# pdpc-decisions
[![GitHub last commit](https://img.shields.io/github/last-commit/houfu/pdpc-decisions)](https://github.com/houfu/pdpc-decisions)
[![Build Status](https://travis-ci.com/houfu/pdpc-decisions.svg?branch=master)](https://travis-ci.com/houfu/pdpc-decisions)
[![Docker Cloud Automated build](https://img.shields.io/docker/cloud/automated/houfu/pdpc-decisions)](https://hub.docker.com/r/houfu/pdpc-decisions)
[![PyPI version](https://badge.fury.io/py/pdpc-decisions.svg)](https://badge.fury.io/py/pdpc-decisions)
This package contains utilities which allow you to create a corpus of decisions from the
Personal Data Protection Commission of Singapore's
[Data Protection Enforcement Cases](https://www.pdpc.gov.sg/Commissions-Decisions/Data-Protection-Enforcement-Cases).
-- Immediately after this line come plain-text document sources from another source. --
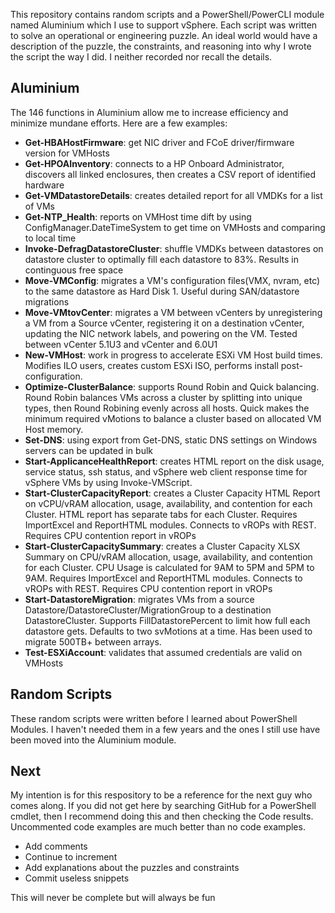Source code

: This repository contains random scripts and a PowerShell/PowerCLI module named Aluminium which I use to support vSphere. Each script was written to solve an operational or engineering puzzle. An ideal world would have a description of the puzzle, the constraints, and reasoning into why I wrote the script the way I did. I neither recorded nor recall the details.

## Aluminium
The 146 functions in Aluminium allow me to increase efficiency and minimize mundane efforts. Here are a few examples:<br>
* **Get-HBAHostFirmware**: get NIC driver and FCoE driver/firmware version for VMHosts<br>
* **Get-HPOAInventory**: connects to a HP Onboard Administrator, discovers all linked enclosures, then creates a CSV report of identified hardware<br>
* **Get-VMDatastoreDetails**: creates detailed report for all VMDKs for a list of VMs<br>
* **Get-NTP_Health**: reports on VMHost time dift by using ConfigManager.DateTimeSystem to get time on VMHosts and comparing to local time<br>
* **Invoke-DefragDatastoreCluster**: shuffle VMDKs between datastores on datastore cluster to optimally fill each datastore to 83%. Results in continguous free space<br>
* **Move-VMConfig**: migrates a VM's configuration files(VMX, nvram, etc) to the same datastore as Hard Disk 1. Useful during SAN/datastore migrations<br>
* **Move-VMtovCenter**: migrates a VM between vCenters by unregistering a VM from a Source vCenter, registering it on a destination vCenter, updating the NIC network labels, and powering on the VM. Tested between vCenter 5.1U3 and vCenter and 6.0U1<br>
* **New-VMHost**: work in progress to accelerate ESXi VM Host build times. Modifies ILO users, creates custom ESXi ISO, performs install post-configuration.<br>
* **Optimize-ClusterBalance**: supports Round Robin and Quick balancing. Round Robin balances VMs across a cluster by splitting into unique types, then Round Robining evenly across all hosts. Quick makes the minimum required vMotions to balance a cluster based on allocated VM Host memory.<br>
* **Set-DNS**: using export from Get-DNS, static DNS settings on Windows servers can be updated in bulk<br>
* **Start-ApplicanceHealthReport**: creates HTML report on the disk usage, service status, ssh status, and vSphere web client response time for vSphere VMs by using Invoke-VMScript.<br>
* **Start-ClusterCapacityReport**: creates a Cluster Capacity HTML Report on vCPU/vRAM allocation, usage, availability, and contention for each Cluster. HTML report has separate tabs for each Cluster. Requires ImportExcel and ReportHTML modules. Connects to vROPs with REST. Requires CPU contention report in vROPs<br>
* **Start-ClusterCapacitySummary**: creates a Cluster Capacity XLSX Summary on CPU/vRAM allocation, usage, availability, and contention for each Cluster. CPU Usage is calculated for 9AM to 5PM and 5PM to 9AM. Requires ImportExcel and ReportHTML modules. Connects to vROPs with REST. Requires CPU contention report in vROPs<br>
* **Start-DatastoreMigration**: migrates VMs from a source Datastore/DatastoreCluster/MigrationGroup to a destination DatastoreCluster. Supports FillDatastorePercent to limit how full each datastore gets. Defaults to two svMotions at a time. Has been used to migrate 500TB+ between arrays.<br>
* **Test-ESXiAccount**: validates that assumed credentials are valid on VMHosts<br>

## Random Scripts
These random scripts were written before I learned about PowerShell Modules. I haven't needed them in a few years and the ones I still use have been moved into the Aluminium module.

## Next
My intention is for this respository to be a reference for the next guy who comes along. If you did not get here by searching GitHub for a PowerShell cmdlet, then I recommend doing this and then checking the Code results. Uncommented code examples are much better than no code examples.

* Add comments
* Continue to increment
* Add explanations about the puzzles and constraints
* Commit useless snippets

This will never be complete but will always be fun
The primary use of such a corpus is for studying, possibly using data science tools such as
natural language processing.
It currently has the following features:
* Visit the Personal Data Protection Commission of Singapore's
[Data Protection Enforcement Cases](https://www.pdpc.gov.sg/Commissions-Decisions/Data-Protection-Enforcement-Cases)
and compile a table of decisions with information from the summaries provided by the PDPC for each case.
* Save this table of decisions as CSV
* Download all the PDF files of the decisions from the PDPC's website.
If the decision is not a PDF, collects the information provided on the decision web page and saves it as a text file.
* Convert the PDF files into text files
## Features provided by scraper
* Published date
* Respondent
* Title
* Summary
* URL of PDF of decision
The features are discovered by passing `--extras` to the command.
* **[Extras]** Citation
* **[Extras]** Basic enforcement information (Financial penalty, warning, directions)
* **[Extras]** References (referred by, referring to)
## What pdpc-decisions uses
* Python 3
* PDF Miner
* Selenium
* Chrome
* spaCy
## Installation
### Docker Image
I dockerised the application for my personal ease of use.
It is probably the easiest and most straight-forward way
to use the application and I recommend it too.
The dockerised application also contains all pre-requisites
so there is no need for any manual installs.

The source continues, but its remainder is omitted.